Supplied records:
*****

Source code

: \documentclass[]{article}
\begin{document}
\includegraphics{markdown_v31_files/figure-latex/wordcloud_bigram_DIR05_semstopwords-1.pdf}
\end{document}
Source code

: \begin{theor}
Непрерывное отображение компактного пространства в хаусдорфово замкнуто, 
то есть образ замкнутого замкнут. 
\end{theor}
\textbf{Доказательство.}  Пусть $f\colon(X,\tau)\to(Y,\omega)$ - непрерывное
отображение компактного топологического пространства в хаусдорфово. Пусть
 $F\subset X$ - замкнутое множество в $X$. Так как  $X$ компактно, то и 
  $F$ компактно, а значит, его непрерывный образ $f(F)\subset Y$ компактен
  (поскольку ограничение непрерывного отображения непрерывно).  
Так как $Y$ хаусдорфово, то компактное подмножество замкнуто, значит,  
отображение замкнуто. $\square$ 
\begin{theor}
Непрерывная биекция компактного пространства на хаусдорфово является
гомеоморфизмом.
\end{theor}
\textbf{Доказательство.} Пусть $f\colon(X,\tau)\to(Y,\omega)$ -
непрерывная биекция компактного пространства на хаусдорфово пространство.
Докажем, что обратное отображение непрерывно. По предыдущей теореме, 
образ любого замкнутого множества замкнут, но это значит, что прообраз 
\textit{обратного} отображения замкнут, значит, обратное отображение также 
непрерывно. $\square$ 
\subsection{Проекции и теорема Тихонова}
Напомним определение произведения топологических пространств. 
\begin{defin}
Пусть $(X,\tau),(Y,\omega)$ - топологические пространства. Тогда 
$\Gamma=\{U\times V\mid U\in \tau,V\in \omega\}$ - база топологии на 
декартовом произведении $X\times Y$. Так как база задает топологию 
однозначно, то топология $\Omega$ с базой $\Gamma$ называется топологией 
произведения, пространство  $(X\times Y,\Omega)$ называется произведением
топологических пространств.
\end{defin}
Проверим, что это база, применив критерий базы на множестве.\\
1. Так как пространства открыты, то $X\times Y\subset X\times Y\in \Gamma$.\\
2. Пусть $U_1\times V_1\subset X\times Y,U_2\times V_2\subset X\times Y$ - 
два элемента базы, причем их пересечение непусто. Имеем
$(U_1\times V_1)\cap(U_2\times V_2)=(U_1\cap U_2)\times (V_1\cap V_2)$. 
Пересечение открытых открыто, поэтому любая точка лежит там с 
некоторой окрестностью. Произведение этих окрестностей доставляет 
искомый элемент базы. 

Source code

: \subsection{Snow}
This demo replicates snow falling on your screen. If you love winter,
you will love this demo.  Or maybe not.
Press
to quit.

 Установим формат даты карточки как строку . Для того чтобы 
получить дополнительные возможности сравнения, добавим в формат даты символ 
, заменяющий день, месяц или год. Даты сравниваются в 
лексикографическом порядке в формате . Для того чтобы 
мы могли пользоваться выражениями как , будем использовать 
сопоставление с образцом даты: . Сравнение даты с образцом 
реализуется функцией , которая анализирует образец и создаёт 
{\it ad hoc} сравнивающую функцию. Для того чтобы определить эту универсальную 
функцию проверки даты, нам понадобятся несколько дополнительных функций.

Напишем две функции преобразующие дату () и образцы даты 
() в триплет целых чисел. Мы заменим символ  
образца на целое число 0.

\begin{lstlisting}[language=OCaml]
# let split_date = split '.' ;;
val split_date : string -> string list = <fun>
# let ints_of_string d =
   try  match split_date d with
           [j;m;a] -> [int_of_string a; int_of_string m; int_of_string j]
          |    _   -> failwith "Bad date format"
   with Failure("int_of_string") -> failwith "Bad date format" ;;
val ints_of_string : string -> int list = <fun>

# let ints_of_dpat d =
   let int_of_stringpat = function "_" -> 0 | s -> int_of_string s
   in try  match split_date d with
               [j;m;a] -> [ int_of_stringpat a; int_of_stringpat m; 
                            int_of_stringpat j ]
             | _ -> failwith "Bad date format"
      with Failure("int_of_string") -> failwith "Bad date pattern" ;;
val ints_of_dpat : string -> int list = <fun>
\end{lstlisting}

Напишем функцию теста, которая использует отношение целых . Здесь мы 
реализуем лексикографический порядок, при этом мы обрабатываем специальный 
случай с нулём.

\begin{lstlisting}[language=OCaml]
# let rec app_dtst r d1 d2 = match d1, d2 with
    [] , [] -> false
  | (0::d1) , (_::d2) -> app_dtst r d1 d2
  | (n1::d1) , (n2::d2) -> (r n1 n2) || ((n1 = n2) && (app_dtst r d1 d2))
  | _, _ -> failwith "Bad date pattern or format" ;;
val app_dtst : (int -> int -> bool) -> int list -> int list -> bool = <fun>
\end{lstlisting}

*****

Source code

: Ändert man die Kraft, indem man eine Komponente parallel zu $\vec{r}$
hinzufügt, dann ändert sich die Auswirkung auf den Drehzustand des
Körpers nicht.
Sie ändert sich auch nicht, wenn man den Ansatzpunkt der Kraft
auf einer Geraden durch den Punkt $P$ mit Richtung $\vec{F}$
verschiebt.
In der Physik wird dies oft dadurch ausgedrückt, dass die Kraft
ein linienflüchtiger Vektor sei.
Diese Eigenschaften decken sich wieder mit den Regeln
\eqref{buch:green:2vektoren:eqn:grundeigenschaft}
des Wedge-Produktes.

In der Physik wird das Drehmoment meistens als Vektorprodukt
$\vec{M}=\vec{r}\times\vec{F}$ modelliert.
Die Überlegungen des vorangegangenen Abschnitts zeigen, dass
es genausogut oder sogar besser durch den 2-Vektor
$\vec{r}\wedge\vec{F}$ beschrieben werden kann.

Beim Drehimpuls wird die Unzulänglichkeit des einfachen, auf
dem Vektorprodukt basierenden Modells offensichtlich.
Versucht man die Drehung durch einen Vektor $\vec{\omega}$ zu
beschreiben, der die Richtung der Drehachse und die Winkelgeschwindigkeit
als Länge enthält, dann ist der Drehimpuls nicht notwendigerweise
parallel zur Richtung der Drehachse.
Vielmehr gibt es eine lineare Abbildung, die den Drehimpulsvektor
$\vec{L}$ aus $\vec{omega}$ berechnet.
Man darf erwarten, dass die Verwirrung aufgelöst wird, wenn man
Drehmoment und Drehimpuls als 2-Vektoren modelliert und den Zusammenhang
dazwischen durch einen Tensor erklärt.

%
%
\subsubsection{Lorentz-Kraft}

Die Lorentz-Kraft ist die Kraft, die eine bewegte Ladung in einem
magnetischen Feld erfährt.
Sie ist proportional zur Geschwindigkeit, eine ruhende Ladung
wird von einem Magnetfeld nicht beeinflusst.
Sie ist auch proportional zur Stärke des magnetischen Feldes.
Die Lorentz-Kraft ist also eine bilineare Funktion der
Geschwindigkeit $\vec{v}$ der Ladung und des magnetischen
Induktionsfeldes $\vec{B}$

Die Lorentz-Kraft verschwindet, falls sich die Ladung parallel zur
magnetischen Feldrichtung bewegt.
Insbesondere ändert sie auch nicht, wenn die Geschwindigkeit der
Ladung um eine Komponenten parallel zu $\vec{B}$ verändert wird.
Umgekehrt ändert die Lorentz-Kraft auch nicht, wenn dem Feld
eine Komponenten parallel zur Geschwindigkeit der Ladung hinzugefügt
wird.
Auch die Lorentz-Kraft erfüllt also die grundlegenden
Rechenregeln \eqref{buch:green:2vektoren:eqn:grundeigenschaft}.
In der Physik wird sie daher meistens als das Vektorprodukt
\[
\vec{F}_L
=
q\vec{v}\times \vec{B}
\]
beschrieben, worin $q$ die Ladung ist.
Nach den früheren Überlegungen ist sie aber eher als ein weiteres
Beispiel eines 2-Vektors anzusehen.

*****

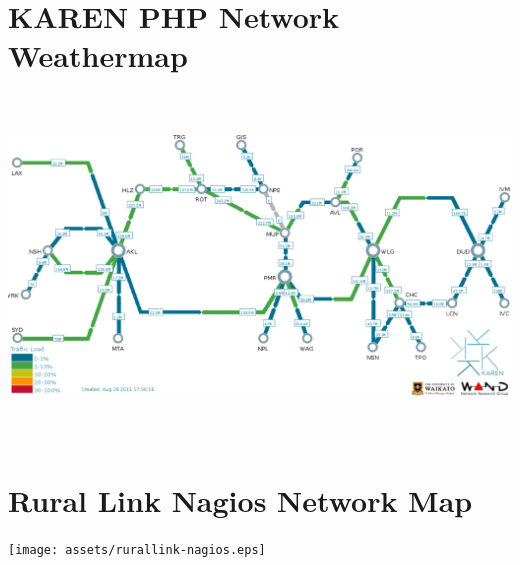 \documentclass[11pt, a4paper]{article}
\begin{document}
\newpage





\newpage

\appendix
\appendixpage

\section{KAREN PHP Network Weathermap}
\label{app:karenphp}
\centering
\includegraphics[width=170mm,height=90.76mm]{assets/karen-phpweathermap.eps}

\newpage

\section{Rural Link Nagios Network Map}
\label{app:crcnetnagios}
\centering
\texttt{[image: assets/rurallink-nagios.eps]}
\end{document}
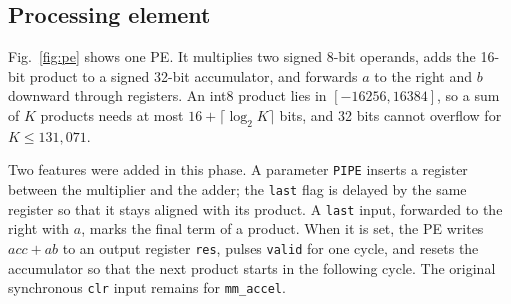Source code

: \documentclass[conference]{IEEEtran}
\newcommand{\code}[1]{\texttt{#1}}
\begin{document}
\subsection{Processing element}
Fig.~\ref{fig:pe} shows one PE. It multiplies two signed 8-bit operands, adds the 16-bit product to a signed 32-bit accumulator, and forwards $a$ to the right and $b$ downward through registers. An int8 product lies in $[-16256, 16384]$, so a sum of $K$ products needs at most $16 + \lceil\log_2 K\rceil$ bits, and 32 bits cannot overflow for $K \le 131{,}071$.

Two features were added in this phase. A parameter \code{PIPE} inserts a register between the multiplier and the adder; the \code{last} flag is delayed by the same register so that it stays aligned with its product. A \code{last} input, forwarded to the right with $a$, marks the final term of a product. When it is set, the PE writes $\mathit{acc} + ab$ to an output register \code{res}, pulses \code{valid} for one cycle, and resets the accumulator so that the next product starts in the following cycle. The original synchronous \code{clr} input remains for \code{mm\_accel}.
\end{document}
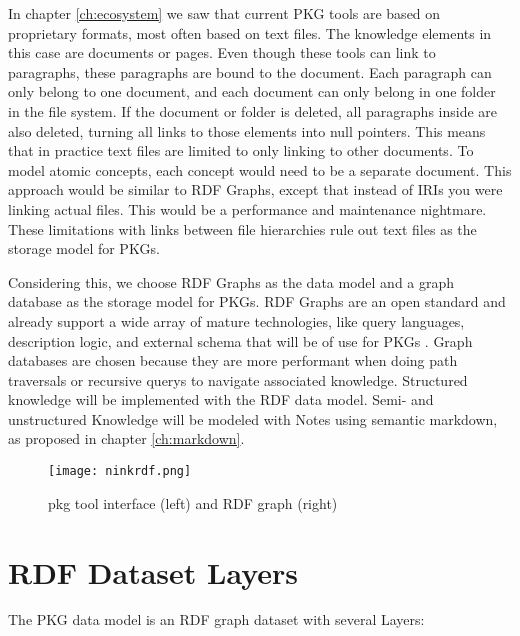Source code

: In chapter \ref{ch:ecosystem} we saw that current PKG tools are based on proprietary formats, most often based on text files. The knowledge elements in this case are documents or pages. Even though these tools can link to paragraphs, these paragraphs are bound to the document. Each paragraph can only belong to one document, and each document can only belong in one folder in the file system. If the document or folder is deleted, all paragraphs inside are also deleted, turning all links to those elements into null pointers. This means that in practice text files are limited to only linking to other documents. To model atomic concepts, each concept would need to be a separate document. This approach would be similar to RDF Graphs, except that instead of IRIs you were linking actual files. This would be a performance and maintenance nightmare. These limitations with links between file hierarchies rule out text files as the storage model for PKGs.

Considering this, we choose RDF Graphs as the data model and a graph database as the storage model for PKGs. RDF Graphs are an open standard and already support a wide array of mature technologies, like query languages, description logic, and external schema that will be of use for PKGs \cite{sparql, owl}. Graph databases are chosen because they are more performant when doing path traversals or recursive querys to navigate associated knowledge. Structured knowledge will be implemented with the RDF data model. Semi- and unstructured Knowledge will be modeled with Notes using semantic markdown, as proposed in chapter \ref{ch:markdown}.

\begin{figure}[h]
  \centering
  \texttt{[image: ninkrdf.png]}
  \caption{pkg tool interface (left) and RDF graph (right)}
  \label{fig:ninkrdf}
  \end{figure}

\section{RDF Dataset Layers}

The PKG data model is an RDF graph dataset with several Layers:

*****

Work to complete:
Every line from the line containing "# let ints_of_dpat" through the line containing "date pattern or" in the records above must be retyped exactly. Leave out the rest.

Exercise response:
# let ints_of_dpat d =
   let int_of_stringpat = function "_" -> 0 | s -> int_of_string s
   in try  match split_date d with
               [j;m;a] -> [ int_of_stringpat a; int_of_stringpat m; 
                            int_of_stringpat j ]
             | _ -> failwith "Bad date format"
      with Failure("int_of_string") -> failwith "Bad date pattern" ;;
val ints_of_dpat : string -> int list = <fun>
\end{lstlisting}

Напишем функцию теста, которая использует отношение целых . Здесь мы 
реализуем лексикографический порядок, при этом мы обрабатываем специальный 
случай с нулём.

\begin{lstlisting}[language=OCaml]
# let rec app_dtst r d1 d2 = match d1, d2 with
    [] , [] -> false
  | (0::d1) , (_::d2) -> app_dtst r d1 d2
  | (n1::d1) , (n2::d2) -> (r n1 n2) || ((n1 = n2) && (app_dtst r d1 d2))
  | _, _ -> failwith "Bad date pattern or format" ;;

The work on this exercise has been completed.